Task to carry out:
Scan the material below for every line with the string "дерево", and copy those lines.

Material for this task:
☆ ☆ ☆ ☆ ☆ ☆ ☆

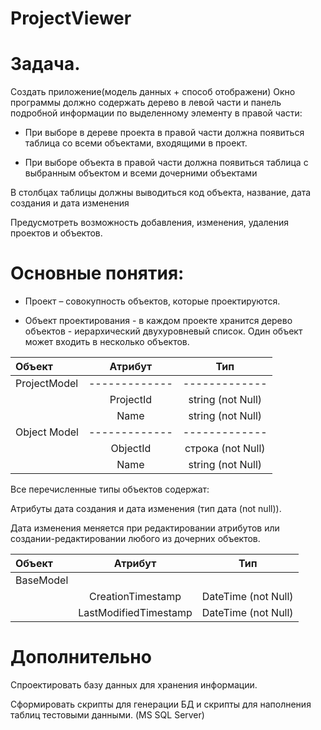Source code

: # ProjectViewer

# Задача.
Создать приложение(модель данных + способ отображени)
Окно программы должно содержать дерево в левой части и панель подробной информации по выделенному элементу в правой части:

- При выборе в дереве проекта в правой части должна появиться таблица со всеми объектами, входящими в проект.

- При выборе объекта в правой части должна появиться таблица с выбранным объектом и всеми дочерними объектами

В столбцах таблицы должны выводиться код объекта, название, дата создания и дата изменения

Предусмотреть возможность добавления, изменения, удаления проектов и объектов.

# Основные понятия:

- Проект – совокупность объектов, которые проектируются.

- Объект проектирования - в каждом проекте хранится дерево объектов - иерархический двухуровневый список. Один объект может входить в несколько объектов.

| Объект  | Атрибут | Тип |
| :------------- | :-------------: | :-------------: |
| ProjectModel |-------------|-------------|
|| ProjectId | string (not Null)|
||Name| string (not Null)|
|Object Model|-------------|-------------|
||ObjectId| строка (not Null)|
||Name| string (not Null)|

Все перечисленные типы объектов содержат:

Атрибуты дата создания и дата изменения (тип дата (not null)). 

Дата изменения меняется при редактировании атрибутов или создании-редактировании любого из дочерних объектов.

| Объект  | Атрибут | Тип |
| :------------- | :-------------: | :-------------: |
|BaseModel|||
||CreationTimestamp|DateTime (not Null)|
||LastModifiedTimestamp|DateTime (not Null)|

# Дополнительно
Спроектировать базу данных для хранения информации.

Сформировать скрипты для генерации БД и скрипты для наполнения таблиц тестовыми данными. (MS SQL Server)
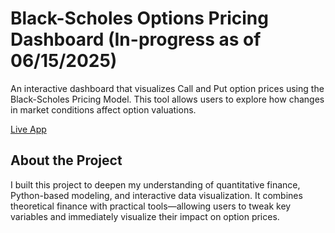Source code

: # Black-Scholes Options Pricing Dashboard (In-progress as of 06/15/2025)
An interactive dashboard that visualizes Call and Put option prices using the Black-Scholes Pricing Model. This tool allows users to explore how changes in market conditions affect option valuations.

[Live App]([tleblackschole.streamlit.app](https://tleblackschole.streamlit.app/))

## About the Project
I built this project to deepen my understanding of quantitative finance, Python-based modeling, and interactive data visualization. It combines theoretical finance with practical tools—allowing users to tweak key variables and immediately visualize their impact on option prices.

☆ ☆ ☆ ☆ ☆ ☆ ☆

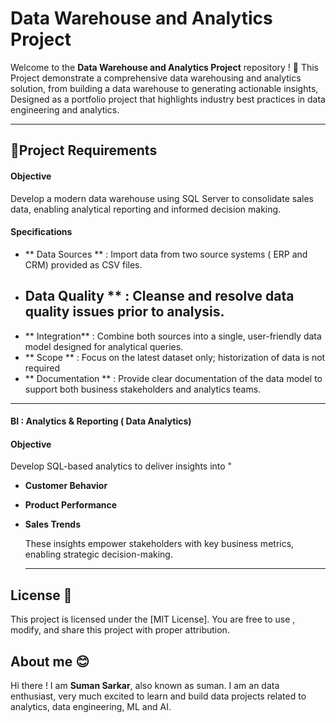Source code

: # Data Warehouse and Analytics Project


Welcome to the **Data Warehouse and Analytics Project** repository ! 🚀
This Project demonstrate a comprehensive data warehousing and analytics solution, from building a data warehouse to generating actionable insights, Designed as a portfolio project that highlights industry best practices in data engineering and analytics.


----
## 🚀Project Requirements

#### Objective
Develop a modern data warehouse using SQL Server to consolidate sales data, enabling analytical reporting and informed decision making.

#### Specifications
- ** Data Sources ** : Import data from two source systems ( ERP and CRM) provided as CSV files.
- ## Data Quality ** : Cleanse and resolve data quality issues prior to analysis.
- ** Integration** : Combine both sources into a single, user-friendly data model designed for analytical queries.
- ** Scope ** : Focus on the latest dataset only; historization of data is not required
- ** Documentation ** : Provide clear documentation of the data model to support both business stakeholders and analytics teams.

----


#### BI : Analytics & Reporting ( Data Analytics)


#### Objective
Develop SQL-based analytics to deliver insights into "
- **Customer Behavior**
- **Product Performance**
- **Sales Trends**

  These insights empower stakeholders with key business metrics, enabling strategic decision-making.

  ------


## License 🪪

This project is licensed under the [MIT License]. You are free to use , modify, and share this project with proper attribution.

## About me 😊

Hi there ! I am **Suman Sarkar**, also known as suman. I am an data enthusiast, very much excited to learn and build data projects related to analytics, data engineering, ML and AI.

☆ ☆ ☆ ☆ ☆ ☆ ☆

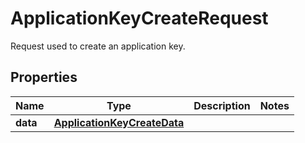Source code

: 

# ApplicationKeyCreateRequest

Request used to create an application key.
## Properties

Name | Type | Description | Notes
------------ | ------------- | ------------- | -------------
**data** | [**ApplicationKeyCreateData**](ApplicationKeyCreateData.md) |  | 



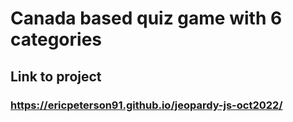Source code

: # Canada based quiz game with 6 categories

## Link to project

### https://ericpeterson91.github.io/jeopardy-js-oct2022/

☆ ☆ ☆ ☆ ☆ ☆ ☆

Answer to the problem:
Окно программы должно содержать дерево в левой части и панель подробной информации по выделенному элементу в правой части:
- Объект проектирования - в каждом проекте хранится дерево объектов - иерархический двухуровневый список. Один объект может входить в несколько объектов.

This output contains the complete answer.